Il s’agit moins d’une discrétion naturelle que d’une posture qui vise à la poser en cheffe au-dessus des partis et participe à sa stratégie de dédiabolisation. Une stratégie efficace qui comprend des députés présentables, en cravates, paroles dosées et « responsables », laissant à LFI les claquements de pupitre et le chahut au fond de la classe.

Au beau milieu d’un paysage politique fracturé, une gauche éclatée entre les suiveurs de Jean-Luc Mélenchon et les autres, une droite républicaine sans chef et un Emmanuel Macron accusé de tous les maux., Marine Le Pen cherche à se poser en recours sage.

Pour ne pas être taxée d’immobilisme, elle joue une partition efficace en laissant Jordan Bardella, le président du RN, battre le tambour. Lui, cogne, elle apaise. Omniprésent dans les médias, il enchaîne les propos radicaux, histoire de frapper les esprits.
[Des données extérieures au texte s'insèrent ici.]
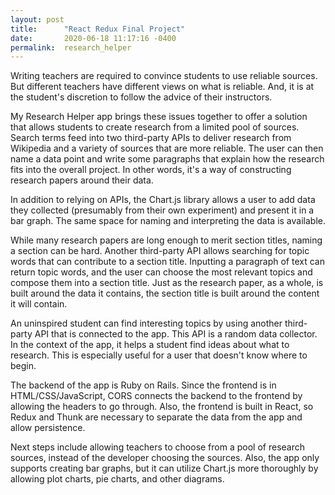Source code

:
 ```yaml
---
layout: post
title:      "React Redux Final Project"
date:       2020-06-18 11:17:16 -0400
permalink:  research_helper
---
```



Writing teachers are required to convince students to use reliable sources. But different teachers have different views on what is reliable. And, it is at the student's discretion to follow the advice of their instructors.

My Research Helper app brings these issues together to offer a solution that allows students to create research from a limited pool of sources. Search terms feed into two third-party APIs to deliver research from Wikipedia and a variety of sources that are more reliable. The user can then name a data point and write some paragraphs that explain how the research fits into the overall project. In other words, it's a way of constructing research papers around their data.

In addition to relying on APIs, the Chart.js library allows a user to add data they collected (presumably from their own experiment) and present it in a bar graph. The same space for naming and interpreting the data is available.

While many research papers are long enough to merit section titles, naming a section can be hard. Another third-party API allows searching for topic words that can contribute to a section title. Inputting a paragraph of text can return topic words, and the user can choose the most relevant topics and compose them into a section title. Just as the research paper, as a whole, is built around the data it contains, the section title is built around the content it will contain.

An uninspired student can find interesting topics by using another third-party API that is connected to the app. This API is a random data collector. In the context of the app, it helps a student find ideas about what to research. This is especially useful for a user that doesn't know where to begin.

The backend of the app is Ruby on Rails. Since the frontend is in HTML/CSS/JavaScript, CORS connects the backend to the frontend by allowing the headers to go through. Also, the frontend is built in React, so Redux and Thunk are necessary to separate the data from the app and allow persistence.

Next steps include allowing teachers to choose from a pool of research sources, instead of the developer choosing the sources. Also, the app only supports creating bar graphs, but it can utilize Chart.js more thoroughly by allowing plot charts, pie charts, and other diagrams.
Pan sur l’extrême-gauche, « LFI est dans le champ des délinquants, des criminels, des émeutiers, des trafiquants de drogue, des communautaristes ». Pan sur la gauche : « la gauche s’est faite la caution des casseurs ». Et petite caresse de ses électeurs dans le sens du poil:« il faut le retour des peines planchers, la fin de l’excuse de minorité pour ceux qui sont capables de tout casser ».

De l’autre côté de la scène, Marine Le Pen, elle ,joue la « république apaisée », en direction des électeurs effrayés par le désordre, en interpellant le gouvernement : « qu’avez-vous fait de la France ? ».

Comme pour valider sa posture, Éric Zemmour et Ciotti rivalisent dans la surenchère sécuritaire. Ciotti revient vers ses thèmes de prédilections que sont la sécurité et la délinquance. Zemmour et Marion Maréchal sont tellement radicaux qu’ils en deviennent inaudibles. En allant jusqu’à proposer la mise en place d’une « présomption irréfragable de légitime défense au domicile, même si cela entraîne la mort ». Rien moins !
Des outrances qui font du bruit, certes, mais pas des dirigeants crédibles. Et Marine Le Pen le sait très bien.

Tout cela construit son récit de la marche vers sa candidature à la présidence de 2027. Elle est celle qui tournera la page du macronisme en utilisant tous les arguments possibles, dont celui des émeutes.
Et, sur le devant de la scène, Bardella le cogneur enfonce le clou dans les médias en assurant que le RN n’aura « pas la main qui tremble » lorsque viendra le temps des responsabilités.

Marine Le Pen n’a jamais été aussi populaire. Elle déjà la 2e personnalité politique préférée des Français et jugée la plus compétente derrière Edouard Philippe. Alors, elle laisse Jordan Bardella faire le coup de poing. Et, pour conforter son image et éviter toute erreur, la cheffe de l’extrême-droite se réserve le rôle de la discrète. La farce est bien réglée.